======== Provided records
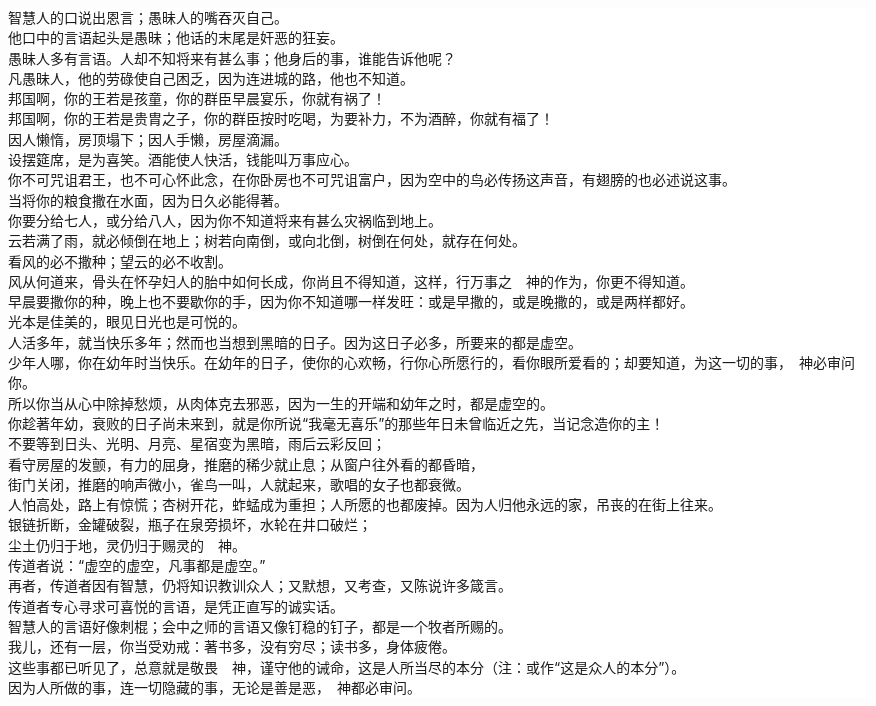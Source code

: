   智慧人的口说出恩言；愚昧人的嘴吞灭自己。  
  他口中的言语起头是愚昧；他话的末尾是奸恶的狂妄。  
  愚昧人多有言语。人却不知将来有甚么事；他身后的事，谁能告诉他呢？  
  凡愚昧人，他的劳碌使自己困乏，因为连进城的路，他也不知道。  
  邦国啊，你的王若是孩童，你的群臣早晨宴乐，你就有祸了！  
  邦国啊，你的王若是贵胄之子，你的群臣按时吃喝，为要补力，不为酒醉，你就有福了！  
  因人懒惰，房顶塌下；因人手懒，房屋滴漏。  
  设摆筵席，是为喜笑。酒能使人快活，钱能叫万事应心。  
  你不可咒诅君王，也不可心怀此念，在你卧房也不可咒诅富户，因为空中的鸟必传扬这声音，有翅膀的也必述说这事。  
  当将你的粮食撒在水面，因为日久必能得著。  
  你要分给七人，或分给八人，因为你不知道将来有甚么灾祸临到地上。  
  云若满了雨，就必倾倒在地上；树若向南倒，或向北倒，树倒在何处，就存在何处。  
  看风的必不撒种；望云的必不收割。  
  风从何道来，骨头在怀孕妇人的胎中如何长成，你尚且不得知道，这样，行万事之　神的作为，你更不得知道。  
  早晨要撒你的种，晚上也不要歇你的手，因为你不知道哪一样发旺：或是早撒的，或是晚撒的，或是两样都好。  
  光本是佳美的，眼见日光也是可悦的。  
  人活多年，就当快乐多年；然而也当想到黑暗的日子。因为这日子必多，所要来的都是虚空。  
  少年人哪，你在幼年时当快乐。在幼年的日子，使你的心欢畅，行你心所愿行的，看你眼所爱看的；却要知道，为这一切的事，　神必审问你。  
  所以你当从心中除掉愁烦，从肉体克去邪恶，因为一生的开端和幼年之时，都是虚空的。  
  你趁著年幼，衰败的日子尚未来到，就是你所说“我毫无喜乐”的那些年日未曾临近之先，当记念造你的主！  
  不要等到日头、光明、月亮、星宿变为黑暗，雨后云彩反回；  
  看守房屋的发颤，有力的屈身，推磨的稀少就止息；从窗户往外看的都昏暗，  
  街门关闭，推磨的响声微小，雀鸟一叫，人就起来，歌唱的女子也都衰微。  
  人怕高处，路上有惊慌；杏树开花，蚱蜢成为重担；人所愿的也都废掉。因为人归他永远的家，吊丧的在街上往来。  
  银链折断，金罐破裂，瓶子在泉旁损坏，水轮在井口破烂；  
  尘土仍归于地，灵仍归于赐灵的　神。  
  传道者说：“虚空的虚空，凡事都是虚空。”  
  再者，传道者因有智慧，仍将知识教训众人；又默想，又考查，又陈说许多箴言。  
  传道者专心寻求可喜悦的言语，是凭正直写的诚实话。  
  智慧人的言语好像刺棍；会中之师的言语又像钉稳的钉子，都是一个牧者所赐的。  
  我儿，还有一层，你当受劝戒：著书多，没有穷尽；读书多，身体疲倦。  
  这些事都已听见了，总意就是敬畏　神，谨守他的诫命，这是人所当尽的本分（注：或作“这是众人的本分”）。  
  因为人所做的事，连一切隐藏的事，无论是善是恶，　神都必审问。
================
======== Provided records
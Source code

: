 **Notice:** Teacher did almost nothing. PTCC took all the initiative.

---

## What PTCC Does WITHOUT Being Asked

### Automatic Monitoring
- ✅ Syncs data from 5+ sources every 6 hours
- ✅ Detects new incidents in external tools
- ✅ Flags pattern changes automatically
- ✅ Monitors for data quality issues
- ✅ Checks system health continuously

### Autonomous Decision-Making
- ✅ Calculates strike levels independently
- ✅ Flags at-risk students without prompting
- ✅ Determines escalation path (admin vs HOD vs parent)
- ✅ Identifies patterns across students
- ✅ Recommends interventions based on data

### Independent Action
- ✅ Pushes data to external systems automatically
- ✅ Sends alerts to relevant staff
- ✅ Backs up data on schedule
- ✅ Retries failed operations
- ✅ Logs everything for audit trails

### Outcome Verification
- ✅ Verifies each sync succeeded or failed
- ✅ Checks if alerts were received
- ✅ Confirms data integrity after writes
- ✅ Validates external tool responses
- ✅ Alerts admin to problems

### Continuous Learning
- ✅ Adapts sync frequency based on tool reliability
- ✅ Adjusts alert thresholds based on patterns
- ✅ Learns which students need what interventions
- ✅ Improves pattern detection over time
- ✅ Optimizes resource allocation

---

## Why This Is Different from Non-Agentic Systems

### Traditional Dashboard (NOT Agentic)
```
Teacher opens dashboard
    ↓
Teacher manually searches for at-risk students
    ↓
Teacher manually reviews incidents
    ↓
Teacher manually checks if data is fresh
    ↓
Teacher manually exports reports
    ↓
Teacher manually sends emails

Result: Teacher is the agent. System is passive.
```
================
Exercise requirements
Lines to set down from above: the line with "人活多年，就当快乐多年；然而", the line with "因为人所做的事，连一切隐藏的事，无论是善是恶，　神都必审问。", and every line between, each exactly as written.

Your solution
  人活多年，就当快乐多年；然而也当想到黑暗的日子。因为这日子必多，所要来的都是虚空。  
  少年人哪，你在幼年时当快乐。在幼年的日子，使你的心欢畅，行你心所愿行的，看你眼所爱看的；却要知道，为这一切的事，　神必审问你。  
  所以你当从心中除掉愁烦，从肉体克去邪恶，因为一生的开端和幼年之时，都是虚空的。  
  你趁著年幼，衰败的日子尚未来到，就是你所说“我毫无喜乐”的那些年日未曾临近之先，当记念造你的主！  
  不要等到日头、光明、月亮、星宿变为黑暗，雨后云彩反回；  
  看守房屋的发颤，有力的屈身，推磨的稀少就止息；从窗户往外看的都昏暗，  
  街门关闭，推磨的响声微小，雀鸟一叫，人就起来，歌唱的女子也都衰微。  
  人怕高处，路上有惊慌；杏树开花，蚱蜢成为重担；人所愿的也都废掉。因为人归他永远的家，吊丧的在街上往来。  
  银链折断，金罐破裂，瓶子在泉旁损坏，水轮在井口破烂；  
  尘土仍归于地，灵仍归于赐灵的　神。  
  传道者说：“虚空的虚空，凡事都是虚空。”  
  再者，传道者因有智慧，仍将知识教训众人；又默想，又考查，又陈说许多箴言。  
  传道者专心寻求可喜悦的言语，是凭正直写的诚实话。  
  智慧人的言语好像刺棍；会中之师的言语又像钉稳的钉子，都是一个牧者所赐的。  
  我儿，还有一层，你当受劝戒：著书多，没有穷尽；读书多，身体疲倦。  
  这些事都已听见了，总意就是敬畏　神，谨守他的诫命，这是人所当尽的本分（注：或作“这是众人的本分”）。  
  因为人所做的事，连一切隐藏的事，无论是善是恶，　神都必审问。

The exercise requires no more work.